Somebody asked me, was I doing anything about the undocumented? I said something to the effect of, “I can’t write about what I don’t know,” but that’s not a good excuse, and it haunted me. The kind of work I do isn’t just about writing what one hears. You have to do some research. And to me, everybody’s a walking library, as valuable as the Library of Alexandria.

I find that because I have this recording equipment, I can also do things like talk to other writers in other parts of the world about their lives, or I bring it with me when I have dinner with two or three artists. I only know how to turn [the recorder] on and pause it, but it seems to be enough.

I recorded people in Mexico and in the US and in China and Taipei, and I took it with me to interview people in the backs of taxicabs and in teahouses. I’m creating all of these archives. I want to produce something that will be adaptable for performance, for theater, to be arranged as a song. I’m feeling as if these pieces need to be—because they came from spoken voices—rereleased to the air.

And you’re collaborating on turning The House on Mango Street into an opera, too.

Yes, it will be an opera, and I’m so thrilled. My mother would love that. She was a big fan of opera, and she would borrow records from the library and sing along with them because she had a beautiful voice. She couldn’t understand what she was singing, but she followed the words. She would say “Sandra, listen,” and just open her mouth.

The composer Derek Bermel approached my agent. He wanted to do a suite of songs [based on The House on Mango Street], and he sent along a sample of what he does. It made me cry, it was so grand and so filled with emotion. I started blinking back tears. So he created the suite. I loved it. I thought, “I can get into this.” And then he said, “Would you like to work with me and expand it into an opera—and would you like to do the libretto?” I said, “Isn’t that a lovely word, libretto? I would like to add it to what I can do.”

At this time I’m doing a lot of collaborations, with someone holding my hand and taking me into fields I want to explore. When I was a kid, I was very shy and unpopular, and I would imagine, “Oh, if only I were a comedian, or I could dance ballet, or if I were a singer.” Now it’s happening. Except for being a ballerina, I think I’m going to achieve them all. When I read my works, if a song appears, I’ll sing it, whether people like it or not. I’m just getting more and more shameless.

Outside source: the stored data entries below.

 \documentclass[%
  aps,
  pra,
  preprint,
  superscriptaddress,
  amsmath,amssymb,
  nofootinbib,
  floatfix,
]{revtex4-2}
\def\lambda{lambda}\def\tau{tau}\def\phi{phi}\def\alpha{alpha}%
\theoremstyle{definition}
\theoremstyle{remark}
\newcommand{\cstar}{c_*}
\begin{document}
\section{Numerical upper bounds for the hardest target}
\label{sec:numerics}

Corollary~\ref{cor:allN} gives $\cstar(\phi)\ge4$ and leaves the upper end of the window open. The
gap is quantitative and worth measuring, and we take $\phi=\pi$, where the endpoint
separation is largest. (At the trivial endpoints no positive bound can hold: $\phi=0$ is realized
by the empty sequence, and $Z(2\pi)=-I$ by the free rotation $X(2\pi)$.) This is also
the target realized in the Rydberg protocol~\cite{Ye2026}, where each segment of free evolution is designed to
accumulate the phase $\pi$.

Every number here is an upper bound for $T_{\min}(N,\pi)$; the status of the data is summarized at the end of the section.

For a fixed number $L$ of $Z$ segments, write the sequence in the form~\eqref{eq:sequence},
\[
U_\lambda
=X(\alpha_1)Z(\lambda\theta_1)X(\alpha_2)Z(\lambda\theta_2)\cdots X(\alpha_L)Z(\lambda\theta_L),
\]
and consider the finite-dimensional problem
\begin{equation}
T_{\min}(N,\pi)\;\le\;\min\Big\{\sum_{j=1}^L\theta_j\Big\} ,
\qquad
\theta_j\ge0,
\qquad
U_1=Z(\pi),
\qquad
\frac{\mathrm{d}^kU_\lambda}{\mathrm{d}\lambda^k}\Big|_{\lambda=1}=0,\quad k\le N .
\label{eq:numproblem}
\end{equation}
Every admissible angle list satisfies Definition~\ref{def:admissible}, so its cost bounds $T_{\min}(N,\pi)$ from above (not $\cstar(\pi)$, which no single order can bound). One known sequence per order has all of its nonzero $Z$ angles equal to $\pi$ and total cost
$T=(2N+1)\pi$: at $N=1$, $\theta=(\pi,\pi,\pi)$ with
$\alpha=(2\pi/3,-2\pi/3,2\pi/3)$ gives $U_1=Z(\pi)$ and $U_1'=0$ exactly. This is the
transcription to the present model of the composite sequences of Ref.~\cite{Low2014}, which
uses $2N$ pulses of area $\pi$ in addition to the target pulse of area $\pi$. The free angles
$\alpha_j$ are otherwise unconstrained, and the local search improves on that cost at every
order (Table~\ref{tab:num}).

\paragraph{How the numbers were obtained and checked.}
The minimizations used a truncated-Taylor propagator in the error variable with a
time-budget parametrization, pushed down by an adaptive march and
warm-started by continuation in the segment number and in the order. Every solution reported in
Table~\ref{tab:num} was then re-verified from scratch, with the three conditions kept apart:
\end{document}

The #MeToo movement has hit the literary world hard in recent years. Were you surprised?

I’m actually surprised it didn’t come out sooner, because we grew up being harassed and being taken advantage of. We just assumed that’s the way of the world, and the fact that it has come out—I’m so overjoyed that I’m witnessing it in my lifetime. I had to scold my nephew and brother because they were making some remark over dinner: “Why did these women wait 20 years?” I got so angry and talked about things that happened to me when I was 15 and 21. I said, “You have no idea. Ask your wife. Ask your mother. Ask your daughter. Ask your sister.” I just blew up.

I always tell students: The stories that are the most powerful aren’t the ones we remember, but the ones we wish we could forget. Sometimes these stories have so much power over us that we’re not allowed to speak them, because they will destroy us. It’s like the story is holding a knife to our throat, and it’s by telling the story over and over again that it releases us. Sometimes it takes a lifetime. That’s what I had to explain.